__Instructions to follow__. Look for "Press" in every line of the listing. Copy the lines that have it.

__Available data__.
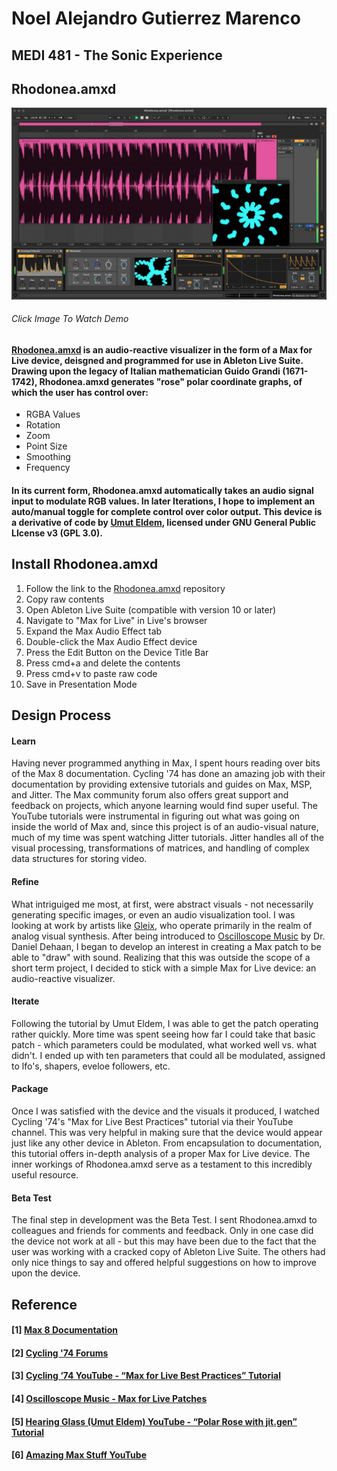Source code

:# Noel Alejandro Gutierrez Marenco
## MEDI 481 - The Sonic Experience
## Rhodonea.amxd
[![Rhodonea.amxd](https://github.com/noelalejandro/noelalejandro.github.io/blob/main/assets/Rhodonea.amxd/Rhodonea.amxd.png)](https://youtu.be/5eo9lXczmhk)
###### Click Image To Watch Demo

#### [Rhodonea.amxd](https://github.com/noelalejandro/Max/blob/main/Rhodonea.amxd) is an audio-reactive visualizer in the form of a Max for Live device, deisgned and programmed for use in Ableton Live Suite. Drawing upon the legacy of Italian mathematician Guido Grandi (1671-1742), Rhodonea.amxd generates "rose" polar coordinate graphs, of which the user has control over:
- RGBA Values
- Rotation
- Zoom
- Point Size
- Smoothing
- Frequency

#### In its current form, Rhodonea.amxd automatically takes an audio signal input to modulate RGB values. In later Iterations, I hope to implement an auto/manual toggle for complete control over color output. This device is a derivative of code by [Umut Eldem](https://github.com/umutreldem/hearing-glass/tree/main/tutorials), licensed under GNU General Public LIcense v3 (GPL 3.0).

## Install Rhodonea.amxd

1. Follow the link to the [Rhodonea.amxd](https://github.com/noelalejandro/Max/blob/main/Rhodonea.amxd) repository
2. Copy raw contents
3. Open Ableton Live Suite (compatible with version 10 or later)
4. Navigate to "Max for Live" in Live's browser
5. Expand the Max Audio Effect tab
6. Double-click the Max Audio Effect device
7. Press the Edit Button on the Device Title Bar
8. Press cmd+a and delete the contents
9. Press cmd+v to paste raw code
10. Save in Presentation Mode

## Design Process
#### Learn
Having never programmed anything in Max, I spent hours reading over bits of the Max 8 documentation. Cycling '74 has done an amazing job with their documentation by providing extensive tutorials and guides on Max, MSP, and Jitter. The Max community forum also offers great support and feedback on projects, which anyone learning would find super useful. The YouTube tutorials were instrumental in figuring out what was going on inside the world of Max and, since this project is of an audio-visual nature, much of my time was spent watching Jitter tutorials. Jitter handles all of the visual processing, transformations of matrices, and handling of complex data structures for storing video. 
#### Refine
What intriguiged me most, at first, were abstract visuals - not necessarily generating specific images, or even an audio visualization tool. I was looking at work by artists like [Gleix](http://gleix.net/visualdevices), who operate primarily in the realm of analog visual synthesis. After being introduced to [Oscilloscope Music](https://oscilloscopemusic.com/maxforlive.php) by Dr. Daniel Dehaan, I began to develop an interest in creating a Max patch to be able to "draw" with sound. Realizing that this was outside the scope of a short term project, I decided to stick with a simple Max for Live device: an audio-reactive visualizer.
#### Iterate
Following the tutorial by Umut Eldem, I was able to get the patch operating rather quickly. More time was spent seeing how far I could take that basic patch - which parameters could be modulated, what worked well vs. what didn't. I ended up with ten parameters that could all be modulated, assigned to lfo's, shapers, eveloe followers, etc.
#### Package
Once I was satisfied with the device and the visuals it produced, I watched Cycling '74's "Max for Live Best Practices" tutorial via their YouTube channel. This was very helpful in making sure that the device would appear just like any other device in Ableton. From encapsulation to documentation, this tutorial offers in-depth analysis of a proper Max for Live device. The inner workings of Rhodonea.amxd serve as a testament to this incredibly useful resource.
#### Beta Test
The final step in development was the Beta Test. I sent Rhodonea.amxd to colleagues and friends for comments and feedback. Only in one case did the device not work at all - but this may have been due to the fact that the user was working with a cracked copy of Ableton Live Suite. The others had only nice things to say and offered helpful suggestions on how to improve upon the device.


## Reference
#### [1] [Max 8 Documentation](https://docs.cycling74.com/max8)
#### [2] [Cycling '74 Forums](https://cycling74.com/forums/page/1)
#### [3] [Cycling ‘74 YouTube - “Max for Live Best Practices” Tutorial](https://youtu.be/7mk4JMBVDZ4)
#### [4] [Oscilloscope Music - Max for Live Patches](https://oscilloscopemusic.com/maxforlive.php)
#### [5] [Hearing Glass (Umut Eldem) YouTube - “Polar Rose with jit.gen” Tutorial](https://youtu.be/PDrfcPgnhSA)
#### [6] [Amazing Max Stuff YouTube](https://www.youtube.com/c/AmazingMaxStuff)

__Solution to this task__.
7. Press the Edit Button on the Device Title Bar
8. Press cmd+a and delete the contents
9. Press cmd+v to paste raw code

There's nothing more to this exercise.